Exercise aim
Find and copy every line in the records that includes the string "simplă".

Dataset
□ □ □ □ □ □ □
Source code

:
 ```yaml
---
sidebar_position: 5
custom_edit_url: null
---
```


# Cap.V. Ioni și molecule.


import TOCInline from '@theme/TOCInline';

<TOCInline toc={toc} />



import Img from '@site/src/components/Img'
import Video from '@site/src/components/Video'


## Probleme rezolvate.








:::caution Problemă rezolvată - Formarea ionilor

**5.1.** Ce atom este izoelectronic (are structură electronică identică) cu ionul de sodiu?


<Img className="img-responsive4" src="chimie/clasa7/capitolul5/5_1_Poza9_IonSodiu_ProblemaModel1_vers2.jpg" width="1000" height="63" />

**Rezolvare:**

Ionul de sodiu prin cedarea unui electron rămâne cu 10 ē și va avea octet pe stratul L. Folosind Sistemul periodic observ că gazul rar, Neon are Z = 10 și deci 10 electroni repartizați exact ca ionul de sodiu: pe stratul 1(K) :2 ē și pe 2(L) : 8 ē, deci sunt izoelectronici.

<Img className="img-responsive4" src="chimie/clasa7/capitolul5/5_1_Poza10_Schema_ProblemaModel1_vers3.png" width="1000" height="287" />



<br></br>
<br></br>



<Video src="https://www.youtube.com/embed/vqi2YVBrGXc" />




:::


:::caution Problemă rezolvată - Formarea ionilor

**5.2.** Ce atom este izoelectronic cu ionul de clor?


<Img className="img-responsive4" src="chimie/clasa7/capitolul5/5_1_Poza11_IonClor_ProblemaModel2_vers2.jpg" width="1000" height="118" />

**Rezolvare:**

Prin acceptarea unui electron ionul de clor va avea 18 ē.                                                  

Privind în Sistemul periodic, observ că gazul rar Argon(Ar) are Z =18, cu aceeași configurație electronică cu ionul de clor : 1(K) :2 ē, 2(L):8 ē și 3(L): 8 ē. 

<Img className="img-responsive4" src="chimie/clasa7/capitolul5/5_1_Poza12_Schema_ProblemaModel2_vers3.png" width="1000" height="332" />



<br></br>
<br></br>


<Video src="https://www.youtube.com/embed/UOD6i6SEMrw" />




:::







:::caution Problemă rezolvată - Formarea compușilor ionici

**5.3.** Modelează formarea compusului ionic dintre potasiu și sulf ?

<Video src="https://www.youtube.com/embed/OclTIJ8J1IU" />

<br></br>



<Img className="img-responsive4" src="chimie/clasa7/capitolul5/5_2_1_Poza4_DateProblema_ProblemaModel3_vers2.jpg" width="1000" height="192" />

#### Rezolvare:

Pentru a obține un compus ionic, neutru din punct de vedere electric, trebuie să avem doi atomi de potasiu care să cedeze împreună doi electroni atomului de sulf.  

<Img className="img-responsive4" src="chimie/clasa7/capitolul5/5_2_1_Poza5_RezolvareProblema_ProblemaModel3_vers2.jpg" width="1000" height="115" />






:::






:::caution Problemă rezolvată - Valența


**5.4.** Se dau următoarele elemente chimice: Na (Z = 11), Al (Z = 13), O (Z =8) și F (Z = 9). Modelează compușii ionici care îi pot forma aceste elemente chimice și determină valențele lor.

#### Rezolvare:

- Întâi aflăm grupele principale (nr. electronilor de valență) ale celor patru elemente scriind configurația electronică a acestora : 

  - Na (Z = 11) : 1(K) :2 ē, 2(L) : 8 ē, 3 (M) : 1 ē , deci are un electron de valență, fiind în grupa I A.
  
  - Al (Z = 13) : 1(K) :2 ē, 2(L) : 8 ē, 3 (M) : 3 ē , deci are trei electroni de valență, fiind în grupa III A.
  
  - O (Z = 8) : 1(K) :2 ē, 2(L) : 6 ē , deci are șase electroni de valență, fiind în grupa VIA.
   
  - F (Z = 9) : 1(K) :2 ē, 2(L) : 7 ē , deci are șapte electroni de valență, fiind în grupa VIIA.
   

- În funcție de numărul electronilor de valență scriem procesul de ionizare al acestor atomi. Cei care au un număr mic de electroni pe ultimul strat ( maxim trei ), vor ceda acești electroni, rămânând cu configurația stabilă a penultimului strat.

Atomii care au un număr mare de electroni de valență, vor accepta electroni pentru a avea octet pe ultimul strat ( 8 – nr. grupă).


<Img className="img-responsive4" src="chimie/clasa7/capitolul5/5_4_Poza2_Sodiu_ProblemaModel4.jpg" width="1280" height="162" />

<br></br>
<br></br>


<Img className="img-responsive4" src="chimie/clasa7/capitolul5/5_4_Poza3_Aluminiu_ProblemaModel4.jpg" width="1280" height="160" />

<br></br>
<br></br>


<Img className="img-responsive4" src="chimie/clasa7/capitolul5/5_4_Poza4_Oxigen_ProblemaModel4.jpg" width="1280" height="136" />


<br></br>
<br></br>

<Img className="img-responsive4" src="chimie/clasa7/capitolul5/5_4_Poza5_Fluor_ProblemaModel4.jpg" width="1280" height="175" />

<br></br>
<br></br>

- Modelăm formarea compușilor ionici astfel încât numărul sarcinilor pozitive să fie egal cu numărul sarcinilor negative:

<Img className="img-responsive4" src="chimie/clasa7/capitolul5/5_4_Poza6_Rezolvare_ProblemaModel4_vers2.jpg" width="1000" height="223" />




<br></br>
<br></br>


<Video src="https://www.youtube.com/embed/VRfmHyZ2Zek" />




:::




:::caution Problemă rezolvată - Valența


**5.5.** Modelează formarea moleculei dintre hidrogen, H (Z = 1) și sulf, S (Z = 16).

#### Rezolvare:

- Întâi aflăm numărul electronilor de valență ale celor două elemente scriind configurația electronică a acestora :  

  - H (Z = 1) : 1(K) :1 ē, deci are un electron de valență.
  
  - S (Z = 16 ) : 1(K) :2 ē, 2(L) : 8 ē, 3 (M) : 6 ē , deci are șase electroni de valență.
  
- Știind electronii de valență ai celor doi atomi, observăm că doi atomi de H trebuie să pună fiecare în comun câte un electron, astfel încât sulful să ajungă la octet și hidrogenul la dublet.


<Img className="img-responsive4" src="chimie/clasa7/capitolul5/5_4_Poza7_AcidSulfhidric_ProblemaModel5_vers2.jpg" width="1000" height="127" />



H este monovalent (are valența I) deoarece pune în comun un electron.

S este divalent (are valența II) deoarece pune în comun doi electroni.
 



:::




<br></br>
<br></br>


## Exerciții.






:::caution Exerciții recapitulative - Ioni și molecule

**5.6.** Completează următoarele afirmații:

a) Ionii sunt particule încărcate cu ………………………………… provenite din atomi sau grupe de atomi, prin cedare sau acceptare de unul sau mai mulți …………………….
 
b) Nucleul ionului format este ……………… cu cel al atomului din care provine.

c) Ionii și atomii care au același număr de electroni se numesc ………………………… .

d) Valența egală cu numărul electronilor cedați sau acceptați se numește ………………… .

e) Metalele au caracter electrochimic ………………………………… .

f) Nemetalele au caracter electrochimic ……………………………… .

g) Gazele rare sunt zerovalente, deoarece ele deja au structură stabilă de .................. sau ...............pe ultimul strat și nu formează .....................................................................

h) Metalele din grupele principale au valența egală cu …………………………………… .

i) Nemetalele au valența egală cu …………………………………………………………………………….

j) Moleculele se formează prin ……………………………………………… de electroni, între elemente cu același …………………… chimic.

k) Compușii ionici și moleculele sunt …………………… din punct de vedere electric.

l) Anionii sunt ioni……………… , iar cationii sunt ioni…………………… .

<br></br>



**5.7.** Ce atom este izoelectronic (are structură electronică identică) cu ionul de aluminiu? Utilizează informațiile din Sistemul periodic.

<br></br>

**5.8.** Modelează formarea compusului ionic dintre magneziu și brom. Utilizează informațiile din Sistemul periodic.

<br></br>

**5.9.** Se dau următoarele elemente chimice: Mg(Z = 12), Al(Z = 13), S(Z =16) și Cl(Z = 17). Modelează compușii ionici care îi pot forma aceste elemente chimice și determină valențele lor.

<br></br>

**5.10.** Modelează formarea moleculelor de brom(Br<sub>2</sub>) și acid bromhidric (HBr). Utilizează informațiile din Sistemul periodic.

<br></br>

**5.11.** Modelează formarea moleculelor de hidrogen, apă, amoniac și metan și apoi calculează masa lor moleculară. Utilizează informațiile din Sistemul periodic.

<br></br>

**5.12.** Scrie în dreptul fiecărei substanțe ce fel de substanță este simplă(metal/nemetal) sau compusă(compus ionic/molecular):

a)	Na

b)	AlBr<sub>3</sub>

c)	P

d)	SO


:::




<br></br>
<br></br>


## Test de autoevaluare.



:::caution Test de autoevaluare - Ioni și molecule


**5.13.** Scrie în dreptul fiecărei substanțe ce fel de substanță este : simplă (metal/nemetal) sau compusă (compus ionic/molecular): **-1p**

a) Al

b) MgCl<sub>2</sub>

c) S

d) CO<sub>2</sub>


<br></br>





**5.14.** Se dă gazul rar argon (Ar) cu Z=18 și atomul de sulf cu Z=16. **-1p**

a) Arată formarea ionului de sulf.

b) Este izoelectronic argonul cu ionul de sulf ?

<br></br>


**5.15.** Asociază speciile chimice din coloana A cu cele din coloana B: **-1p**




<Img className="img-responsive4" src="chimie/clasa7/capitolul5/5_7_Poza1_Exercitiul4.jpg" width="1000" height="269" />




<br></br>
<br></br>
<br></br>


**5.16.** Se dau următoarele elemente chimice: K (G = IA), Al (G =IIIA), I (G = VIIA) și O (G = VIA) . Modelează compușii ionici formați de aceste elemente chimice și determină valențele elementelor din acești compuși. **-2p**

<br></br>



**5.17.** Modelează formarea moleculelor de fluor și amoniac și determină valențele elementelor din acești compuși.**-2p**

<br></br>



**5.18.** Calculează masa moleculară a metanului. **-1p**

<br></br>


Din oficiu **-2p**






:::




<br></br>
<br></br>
□ □ □ □ □ □ □
Response
**5.12.** Scrie în dreptul fiecărei substanțe ce fel de substanță este simplă(metal/nemetal) sau compusă(compus ionic/molecular):
**5.13.** Scrie în dreptul fiecărei substanțe ce fel de substanță este : simplă (metal/nemetal) sau compusă (compus ionic/molecular): **-1p**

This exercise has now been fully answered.